• _SOURCE MATERIAL_:
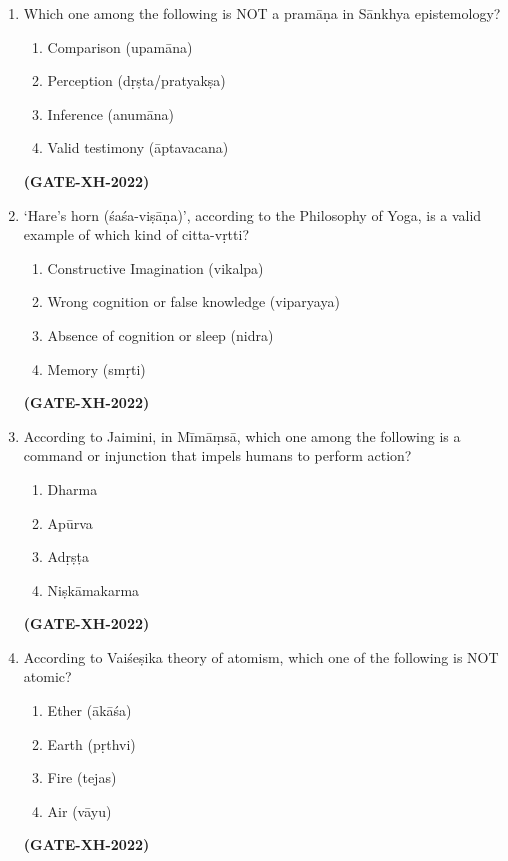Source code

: \documentclass[journal]{IEEEtran}
\begin{document}
\begin{enumerate}
\item Which one among the following is NOT a pramāṇa in Sānkhya epistemology?  
\begin{multicols}{2}
\begin{enumerate}
\item Comparison (upamāna)  
\item Perception (dṛṣta/pratyakṣa)  
\item Inference (anumāna)  
\item Valid testimony (āptavacana)  
\end{enumerate}
\end{multicols}
\hfill\textbf{(GATE-XH-2022)}

\item ‘Hare’s horn (śaśa-viṣāṇa)’, according to the Philosophy of Yoga, is a valid example of which kind of citta-vṛtti?  
\begin{enumerate}
\item Constructive Imagination (vikalpa)  
\item Wrong cognition or false knowledge (viparyaya)  
\item Absence of cognition or sleep (nidra)  
\item Memory (smṛti)  
\end{enumerate}
\hfill\textbf{(GATE-XH-2022)}

\item According to Jaimini, in Mīmāṃsā, which one among the following is a command or injunction that impels humans to perform action?  
\begin{multicols}{4}
\begin{enumerate}
\item Dharma  
\item Apūrva  
\item Adṛṣṭa  
\item Niṣkāmakarma  
\end{enumerate}
\end{multicols}
\hfill\textbf{(GATE-XH-2022)}

\item According to Vaiśeṣika theory of atomism, which one of the following is NOT atomic?  
\begin{multicols}{4}
\begin{enumerate}
\item Ether (ākāśa)  
\item Earth (pṛthvi)  
\item Fire (tejas)  
\item Air (vāyu)  
\end{enumerate}
\end{multicols}
\hfill\textbf{(GATE-XH-2022)}


\end{enumerate}
\end{document}
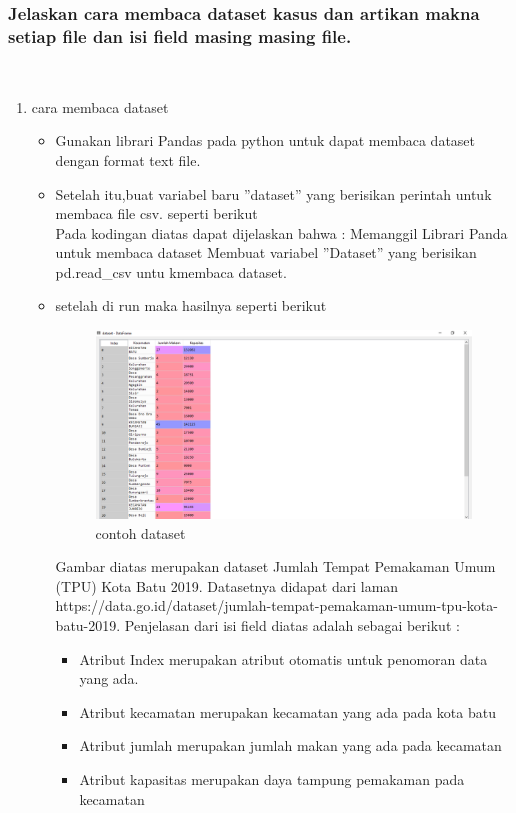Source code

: \subsubsection{Jelaskan cara membaca dataset kasus dan artikan makna setiap ﬁle dan isi ﬁeld masing masing ﬁle.}
\hfill\\
\begin{enumerate}
\item cara membaca dataset
\hfill\\
	\begin{itemize}
	\item Gunakan librari Pandas pada python untuk dapat membaca dataset dengan format text ﬁle.
	\item Setelah itu,buat variabel baru ”dataset” yang berisikan perintah untuk membaca ﬁle csv. seperti berikut
	\hfill\\
	
	Pada kodingan diatas dapat dijelaskan bahwa : Memanggil Librari Panda untuk membaca dataset Membuat variabel ”Dataset” yang berisikan pd.read\_csv untu kmembaca dataset.
	
	\item setelah di run maka hasilnya seperti berikut
	\hfill\\
\begin{figure}[H]
	\centering
	\includegraphics[width=12cm]{figures/1174077/3/2.png}
	\caption{contoh dataset}
\end{figure}
	
	Gambar diatas merupakan dataset Jumlah Tempat Pemakaman Umum (TPU) Kota Batu 2019. Datasetnya didapat dari laman https://data.go.id/dataset/jumlah-tempat-pemakaman-umum-tpu-kota-batu-2019. Penjelasan dari isi ﬁeld diatas adalah sebagai berikut :
	\begin{itemize}
	\item Atribut Index merupakan atribut otomatis untuk penomoran data yang ada. 
	\item Atribut kecamatan merupakan kecamatan yang ada pada kota batu
	\item Atribut jumlah merupakan jumlah makan yang ada pada kecamatan
	\item Atribut kapasitas merupakan daya tampung pemakaman pada kecamatan
	\end{itemize}
	\end{itemize}
\end{enumerate}

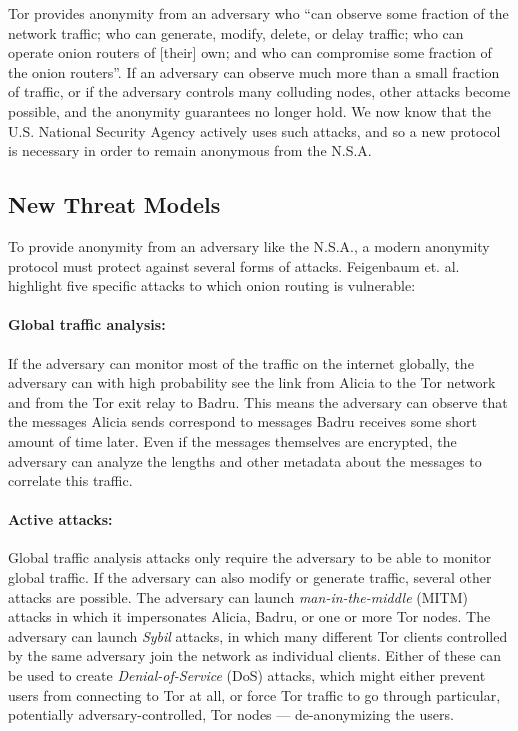     Tor provides anonymity from an adversary who ``can observe some fraction of
    the network traffic; who can generate, modify, delete, or delay traffic; who
    can operate onion routers of [their] own; and who can compromise some
    fraction of the onion routers''\cite{dingledine_tor:_2004}. If an adversary
    can observe much more than a small fraction of traffic, or if the adversary
    controls many colluding nodes, other attacks become possible, and the
    anonymity guarantees no longer hold. We now know that the U.S. National
    Security Agency actively uses such attacks, and so a new protocol is
    necessary in order to remain anonymous from the N.S.A.

  \subsection{New Threat Models}
  \label{Subsubsection:NewThreats} To
    provide anonymity from an adversary like the N.S.A., a modern anonymity
    protocol must protect against several forms of attacks. Feigenbaum et.
    al.\cite{feigenbaum_seeking_2013} highlight five specific attacks to which
    onion routing is vulnerable:
    \paragraph{Global traffic analysis:} If the
    adversary can monitor most of the traffic on the internet globally, the
    adversary can with high probability see the link from Alicia to the Tor
    network and from the Tor exit relay to Badru. This means the adversary can
    observe that the messages Alicia sends correspond to messages Badru receives
    some short amount of time later. Even if the messages themselves are
    encrypted, the adversary can analyze the lengths and other metadata about
    the messages to correlate this traffic.
    \paragraph{Active attacks:}
    Global traffic analysis attacks only require the adversary to be able to
    monitor global traffic. If the adversary can also modify or generate
    traffic, several other attacks are possible. The adversary can launch
    \emph{man-in-the-middle} (MITM) attacks in which it impersonates Alicia,
    Badru, or one or more Tor nodes. The adversary can launch \emph{Sybil}
    attacks, in which many different Tor clients controlled by the same
    adversary join the network as individual clients. Either of these can be
    used to create \emph{Denial-of-Service} (DoS) attacks, which might either
    prevent users from connecting to Tor at all, or force Tor traffic to go
    through particular, potentially adversary-controlled, Tor nodes ---
    de-anonymizing the users.

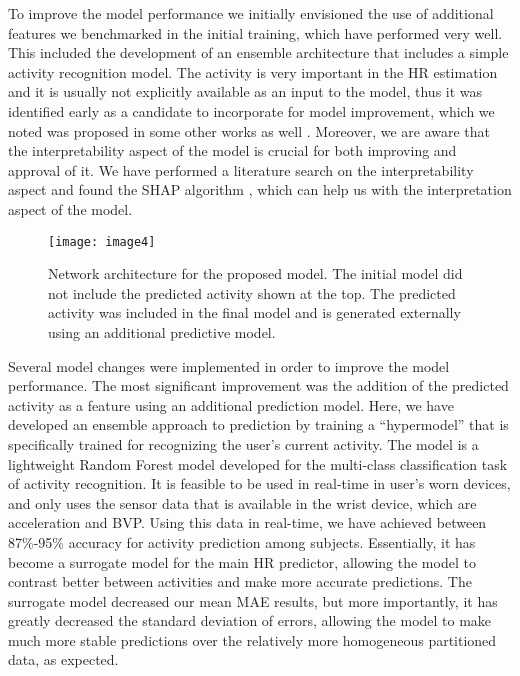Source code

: \documentclass[12pt, conference]{IEEEtran}
\begin{document}
To improve the model performance we initially envisioned the use of additional features we benchmarked in the initial training, which have performed very well. This included the development of an ensemble architecture that includes a simple activity recognition model. The activity is very important in the HR estimation and it is usually not explicitly available as an input to the model, thus it was identified early as a candidate to incorporate for model improvement, which we noted was proposed in some other works as well \cite{brophy2020optimised}. Moreover, we are aware that the interpretability aspect of the model is crucial for both improving and approval of it. We have performed a literature search on the interpretability aspect and found the SHAP algorithm \cite{lundberg2017unified}, which can help us with the interpretation aspect of the model.

\begin{figure*}[!t]
  \centering
  \texttt{[image: image4]}
  \caption{Network architecture for the proposed model. The initial model did not include the predicted activity shown at the top. The predicted activity was included in the final model and is generated externally using an additional predictive model.}
  \label{fig_3}
  \end{figure*}

Several model changes were implemented in order to improve the model performance. The most significant improvement was the addition of the predicted activity as a feature using an additional prediction model. Here, we have developed an ensemble approach to prediction by training a “hypermodel” that is specifically trained for recognizing the user’s current activity. The model is a lightweight Random Forest model developed for the multi-class classification task of activity recognition. It is feasible to be used in real-time in user’s worn devices, and only uses the sensor data that is available in the wrist device, which are acceleration and BVP. Using this data in real-time, we have achieved between 87\%-95\% accuracy for activity prediction among subjects. Essentially, it has become a surrogate model for the main HR predictor, allowing the model to contrast better between activities and make more accurate predictions. The surrogate model decreased our mean MAE results, but more importantly, it has greatly decreased the standard deviation of errors, allowing the model to make much more stable predictions over the relatively more homogeneous partitioned data, as expected.
\end{document}
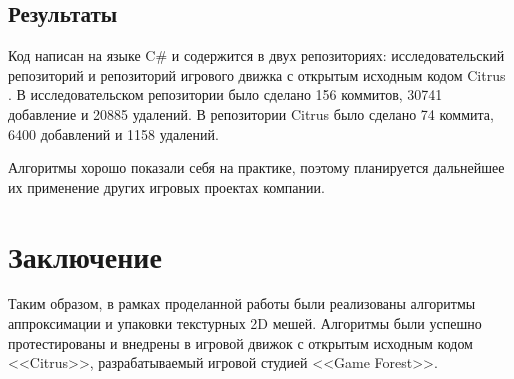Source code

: \documentclass{fefu_thesis/cls/fefu}
\begin{document}
    \subsection{Результаты}

    Код написан на языке C\# и содержится в двух репозиториях: исследовательский репозиторий \cite{PolypackGithub} и репозиторий игрового движка с открытым исходным кодом Citrus \cite{CitrusGithub}. В исследовательском репозитории было сделано 156 коммитов, 30741 добавление и 20885 удалений. В репозитории Citrus было сделано 74 коммита, 6400 добавлений и 1158 удалений.

    Алгоритмы хорошо показали себя на практике, поэтому планируется дальнейшее их применение других игровых проектах компании.

    \pagebreak
    \section*{Заключение}

    Таким образом, в рамках проделанной работы были реализованы алгоритмы аппроксимации и упаковки текстурных 2D мешей. Алгоритмы были успешно протестированы и внедрены в игровой движок с открытым исходным кодом <<Citrus>>, разрабатываемый игровой студией <<Game Forest>>.

    \newpage
    \printbibliography
\end{document}
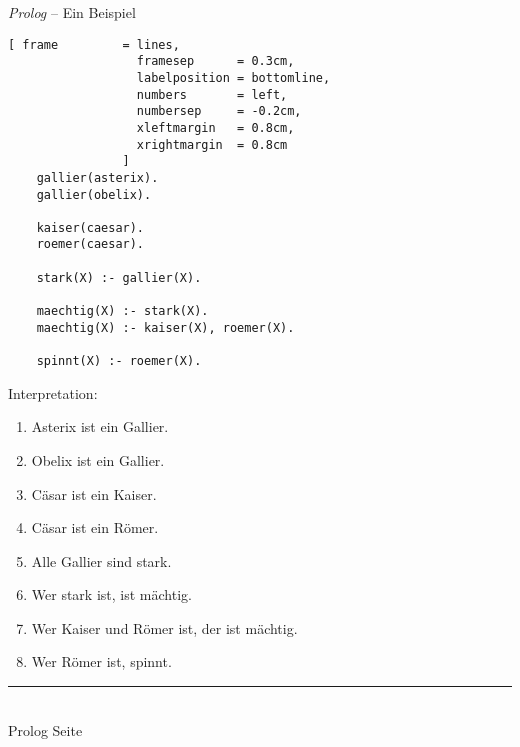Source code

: \documentclass{slides}
\newcommand{\myrule}{\rule{20cm}{1mm}\\ }
\newcounter{mypage}
\begin{document}
\begin{slide}{}
\normalsize
\begin{center}
\textsl{Prolog} -- Ein Beispiel 
\end{center}
\vspace{0.5cm}

\footnotesize
\begin{Verbatim}[ frame         = lines, 
                  framesep      = 0.3cm, 
                  labelposition = bottomline,
                  numbers       = left,
                  numbersep     = -0.2cm,
                  xleftmargin   = 0.8cm,
                  xrightmargin  = 0.8cm
                ]
    gallier(asterix).
    gallier(obelix).

    kaiser(caesar).
    roemer(caesar).

    stark(X) :- gallier(X).

    maechtig(X) :- stark(X).
    maechtig(X) :- kaiser(X), roemer(X).

    spinnt(X) :- roemer(X).
\end{Verbatim}

Interpretation:
\begin{enumerate}
\item Asterix ist ein Gallier.
\item Obelix ist ein Gallier.
\item Cäsar ist ein Kaiser.
\item Cäsar ist ein Römer.
\item Alle Gallier sind stark.
\item Wer stark ist, ist mächtig.
\item Wer Kaiser und Römer ist, der ist mächtig.
\item Wer Römer ist, spinnt. 
\end{enumerate}



\vspace*{\fill}
\tiny \addtocounter{mypage}{1}
\myrule
Prolog  \hspace*{\fill} Seite 
\end{slide}


\end{document}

• _WORK REQUIRED_: Retype the records above word for word, from their first line through the line containing "Constructive Imagination (vikalpa)", and leave out every picture.

• _TASK RESULT_:
Source code

: \documentclass[journal]{IEEEtran}
\begin{document}
\begin{enumerate}
\item Which one among the following is NOT a pramāṇa in Sānkhya epistemology?  
\begin{multicols}{2}
\begin{enumerate}
\item Comparison (upamāna)  
\item Perception (dṛṣta/pratyakṣa)  
\item Inference (anumāna)  
\item Valid testimony (āptavacana)  
\end{enumerate}
\end{multicols}
\hfill\textbf{(GATE-XH-2022)}

\item ‘Hare’s horn (śaśa-viṣāṇa)’, according to the Philosophy of Yoga, is a valid example of which kind of citta-vṛtti?  
\begin{enumerate}
\item Constructive Imagination (vikalpa)  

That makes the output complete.